We talked about what a dynasty draft pick is actually worth last week (if you missed it, read it here), so it’s only natural that we continue along the dynasty arena and discuss when it’s time to move on from a player. It’s the question that we all wish we had answers to – at what age does a player drop off in production?
After going through the research process, I can tell you that it varies by position, so this mini-series will break down wide receivers, running backs, and tight ends individually. While quarterbacks have their own arc, it’s a lot more difficult to show their decline, because if a quarterback is still starting in the league at age 35, he’s probably pretty good. Therefore, the numbers would be heavily skewed towards older players, when all it does is take a smaller sample size. You do have those issues with other positions as well, but not nearly as much as the scarce quarterback position (only 32 starting spots available).

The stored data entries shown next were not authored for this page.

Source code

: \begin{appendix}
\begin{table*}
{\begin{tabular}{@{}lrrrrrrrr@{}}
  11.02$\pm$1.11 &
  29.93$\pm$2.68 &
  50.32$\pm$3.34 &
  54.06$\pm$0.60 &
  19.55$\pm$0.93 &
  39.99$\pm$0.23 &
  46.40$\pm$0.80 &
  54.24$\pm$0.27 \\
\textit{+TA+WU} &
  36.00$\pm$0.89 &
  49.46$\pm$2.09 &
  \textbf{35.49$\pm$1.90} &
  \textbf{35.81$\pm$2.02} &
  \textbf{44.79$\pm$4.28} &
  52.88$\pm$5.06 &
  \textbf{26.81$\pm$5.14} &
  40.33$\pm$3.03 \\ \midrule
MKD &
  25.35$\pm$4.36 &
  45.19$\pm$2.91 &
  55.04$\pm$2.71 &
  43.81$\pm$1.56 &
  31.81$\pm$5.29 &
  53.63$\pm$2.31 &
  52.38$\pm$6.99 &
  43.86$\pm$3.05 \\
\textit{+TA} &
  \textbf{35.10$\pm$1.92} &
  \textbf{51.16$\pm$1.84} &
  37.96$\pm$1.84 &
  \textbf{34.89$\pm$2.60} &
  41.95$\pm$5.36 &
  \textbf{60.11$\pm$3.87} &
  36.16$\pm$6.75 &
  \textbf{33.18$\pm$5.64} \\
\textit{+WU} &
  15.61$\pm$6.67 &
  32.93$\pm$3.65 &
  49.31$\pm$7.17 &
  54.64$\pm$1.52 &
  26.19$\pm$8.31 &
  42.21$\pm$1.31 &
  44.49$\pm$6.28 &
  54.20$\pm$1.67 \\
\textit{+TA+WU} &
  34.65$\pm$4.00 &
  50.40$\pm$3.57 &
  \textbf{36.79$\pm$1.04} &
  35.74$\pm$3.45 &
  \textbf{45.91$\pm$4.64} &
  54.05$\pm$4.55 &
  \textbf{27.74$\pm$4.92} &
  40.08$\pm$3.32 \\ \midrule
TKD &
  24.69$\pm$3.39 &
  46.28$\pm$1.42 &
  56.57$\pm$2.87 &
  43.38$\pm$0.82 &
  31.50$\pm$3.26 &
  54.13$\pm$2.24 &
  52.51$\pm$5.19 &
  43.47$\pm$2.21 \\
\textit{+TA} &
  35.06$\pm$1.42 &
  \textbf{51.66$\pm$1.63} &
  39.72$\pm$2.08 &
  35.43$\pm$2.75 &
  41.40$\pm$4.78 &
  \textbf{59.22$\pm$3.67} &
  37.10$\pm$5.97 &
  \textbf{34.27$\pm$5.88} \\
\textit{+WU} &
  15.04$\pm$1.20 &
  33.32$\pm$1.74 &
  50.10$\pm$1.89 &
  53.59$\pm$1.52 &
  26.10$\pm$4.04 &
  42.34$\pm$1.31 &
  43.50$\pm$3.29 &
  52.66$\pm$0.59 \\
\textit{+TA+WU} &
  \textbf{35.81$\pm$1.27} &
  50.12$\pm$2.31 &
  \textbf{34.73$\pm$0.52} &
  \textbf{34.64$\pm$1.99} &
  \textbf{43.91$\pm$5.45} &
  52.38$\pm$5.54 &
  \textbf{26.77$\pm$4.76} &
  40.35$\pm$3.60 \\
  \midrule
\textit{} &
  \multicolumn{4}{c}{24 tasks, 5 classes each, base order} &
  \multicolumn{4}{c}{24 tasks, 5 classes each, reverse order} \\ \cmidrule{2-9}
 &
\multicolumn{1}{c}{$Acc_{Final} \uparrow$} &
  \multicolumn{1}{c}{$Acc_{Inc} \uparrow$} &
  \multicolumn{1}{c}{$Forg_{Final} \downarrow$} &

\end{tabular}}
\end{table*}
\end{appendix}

Today we’ll be starting with the wide receiver position, which is the one that there are likely the most questions about. To this point in time, most generally accept the idea that wide receivers begin their decline after the age-27 range, making them prime “sell” candidates. Some players who’ll be entering their age-28 season this year include T.Y. Hilton, Julio Jones, Terrelle Pryor, and Rishard Matthews, so should you be concerned?
I’ve gone back through the last 10 years, looking at players of all ages, with just one requirement to be included in the sample. All the players included needed to see at least 50 targets in that particular season, because those who didn’t likely aren’t fantasy relevant. This became a sample size of 831 individual player seasons, and while some ages have more players than others, it’s a solid sample size.
Upside (Top-Five Potential)
Whatever your poison is when drafting or determining who you’d like to keep on your dynasty team, you want a player who can increase his stock the following year with top-five upside. For that reason, the chart below should give you an idea as to when a wide receivers upside disappears and when it peaks.
As you can see, the prime age for a receiver to finish top-five at his position is at 29 years of age. Naturally, only some of the best receivers in the game last into their thirties and see 50 targets in a season, so when you notice that just two of 71 wide receivers from age-32 and on have finished top-five in fantasy, it shouldn’t shock you. Some prominent players who’ve reached this range as we head into 2017 include: Jordy Nelson, Brandon Marshall, Larry Fitzgerald, and Anquan Boldin.
It appears that the prime age range for a wide receiver is from age-27 to age-31, where 23 of 296 players, or 7.7 percent of them finished top-five. As for how old they need to be in order to hit their prime, there isn’t much of a ramp-up with wide receivers, as some catch on as early as age-22, but never earlier than that.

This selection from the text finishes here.